**Exercise:** Return the line containing "monitored directory)" together with every later line up to the end of the records, exactly and with no pictures; return nothing else.
Top of The data
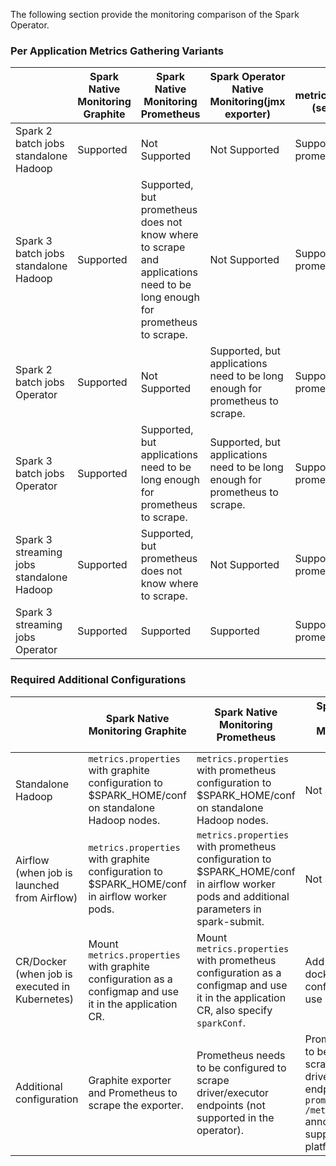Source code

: The following section provide the monitoring comparison of the Spark Operator.

### Per Application Metrics Gathering Variants

|   |Spark Native Monitoring Graphite | Spark Native Monitoring Prometheus | Spark Operator Native Monitoring(jmx exporter) | spark-metrics/PrometheusSink (separate project) |
|---|---|---|---|---|
|Spark 2 batch jobs standalone Hadoop|Supported|Not Supported|Not Supported|Supported (requires prometheus push)|
|Spark 3 batch jobs standalone Hadoop|Supported|Supported, but prometheus does not know where to scrape and applications need to be long enough for prometheus to scrape.|Not Supported|Supported (requires prometheus push)|
|Spark 2 batch jobs Operator|Supported|Not Supported|Supported, but applications need to be long enough for prometheus to scrape.|Supported (requires prometheus push)|
|Spark 3 batch jobs Operator|Supported|Supported, but applications need to be long enough for prometheus to scrape.|Supported, but applications need to be long enough for prometheus to scrape.|Supported (requires prometheus push)|
|Spark 3 streaming jobs standalone Hadoop|Supported|Supported, but prometheus does not know where to scrape.|Not Supported|Supported (requires prometheus push)|
|Spark 3 streaming jobs Operator|Supported|Supported|Supported|Supported (requires prometheus push)|

### Required Additional Configurations

||Spark Native Monitoring Graphite|Spark Native Monitoring Prometheus|Spark Operator Native Monitoring(jmx exporter)|spark-metrics/PrometheusSink (separate project)|
|---|---|---|---|---|
|Standalone Hadoop|`metrics.properties` with graphite configuration to $SPARK_HOME/conf on standalone Hadoop nodes.|`metrics.properties` with prometheus configuration to $SPARK_HOME/conf on standalone Hadoop nodes.|Not Supported|Additional JAR and `metrics.properties` configured to use this jar.|
|Airflow (when job is launched from Airflow)|`metrics.properties` with graphite configuration to $SPARK_HOME/conf in airflow worker pods.|`metrics.properties` with prometheus configuration to $SPARK_HOME/conf in airflow worker pods and additional parameters in spark-submit.|Not Supported|Additional JAR in pod and `metrics.properties` configured to use this jar.|
|CR/Docker (when job is executed in Kubernetes)|Mount `metrics.properties` with graphite configuration as a configmap and use it in the application CR.|Mount `metrics.properties` with prometheus configuration as a configmap and use it in the application CR, also specify `sparkConf`.|Add jmx exporter to dockerfile, configure the CR to use it.|Additional JAR in application images, `metrics.properties` configmap to use the jar.|
|Additional configuration|Graphite exporter and Prometheus to scrape the exporter.|Prometheus needs to be configured to scrape driver/executor endpoints (not supported in the operator).|Prometheus needs to be configured to scrape driver/executor endpoints since `prometheus.io/path: /metrics` annotations are not supported in platform monitoring.|Platform monitoring needs to support Prometheus push.|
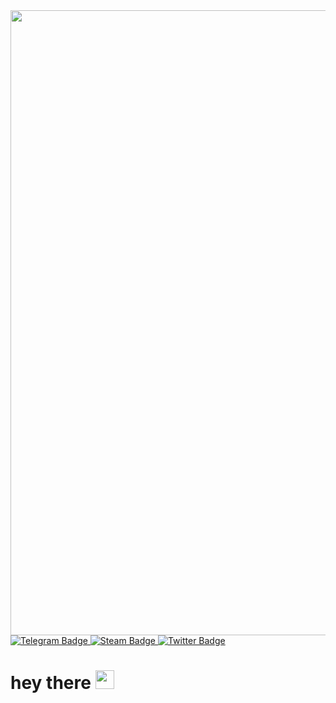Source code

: <div id="header" align="center">
  <img src="https://media.giphy.com/media/w79iBVqYXawdmpkbU7/giphy.gif?cid=ecf05e47tpgzkga1rzqcnmor29mvt48opltu2rb6satejvqo&ep=v1_gifs_search&rid=giphy.gif&ct=g" width="1000"/>
</div>
<div id="badges">
  <a href="https://t.me/Loony221">
    <img src="https://img.shields.io/badge/Telegram-black?style=for-the-badge&logo=Telegram&logoColor=white" alt="Telegram Badge"/>
  </a>
  <a href="https://steamcommunity.com/profiles/76561199493640123/">
    <img src="https://img.shields.io/badge/Steam-black?style=for-the-badge&logo=Steam&logoColor=white" alt="Steam Badge"/>
  </a>
  <a href="https://cybershoke.net/ru/profile/76561199493640123">
    <img src="https://img.shields.io/badge/cybershoke-black?style=for-the-badge&logo=cybershoke&logoColor=white" alt="Twitter Badge"/>
  </a>
</div>
<img src="https://komarev.com/ghpvc/?username=Loony221&style=flat-square&color=blue" alt=""/>
<h1>
  hey there
  <img src="https://media.giphy.com/media/hvRJCLFzcasrR4ia7z/giphy.gif" width="30px"/>
</h1>
    
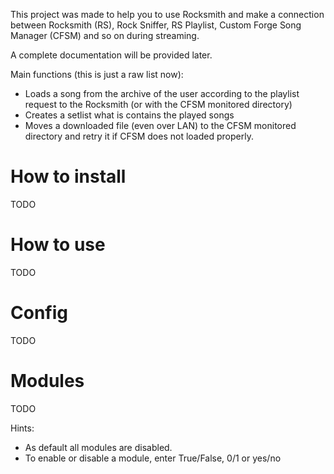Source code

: This project was made to help you to use Rocksmith and make a connection between
Rocksmith (RS), Rock Sniffer, RS Playlist, Custom Forge Song Manager (CFSM) and so on during streaming.

A complete documentation will be provided later.

Main functions (this is just a raw list now):

- Loads a song from the archive of the user according to the playlist request to the Rocksmith (or with the CFSM
  monitored directory)
- Creates a setlist what is contains the played songs
- Moves a downloaded file (even over LAN) to the CFSM monitored directory and retry it if CFSM does not loaded properly.

# How to install

TODO

# How to use

TODO

# Config

TODO

# Modules

TODO

Hints:

- As default all modules are disabled.
- To enable or disable a module, enter True/False, 0/1 or yes/no
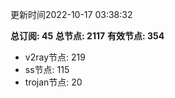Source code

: 更新时间2022-10-17 03:38:32

**总订阅: 45**
**总节点: 2117**
**有效节点: 354**
- v2ray节点: 219
- ss节点: 115
- trojan节点: 20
Bottom of The data
**Expected answer:**
  monitored directory)
- Creates a setlist what is contains the played songs
- Moves a downloaded file (even over LAN) to the CFSM monitored directory and retry it if CFSM does not loaded properly.

# How to install

TODO

# How to use

TODO

# Config

TODO

# Modules

TODO

Hints:

- As default all modules are disabled.
- To enable or disable a module, enter True/False, 0/1 or yes/no
Source code

: 更新时间2022-10-17 03:38:32

**总订阅: 45**
**总节点: 2117**
**有效节点: 354**
- v2ray节点: 219
- ss节点: 115
- trojan节点: 20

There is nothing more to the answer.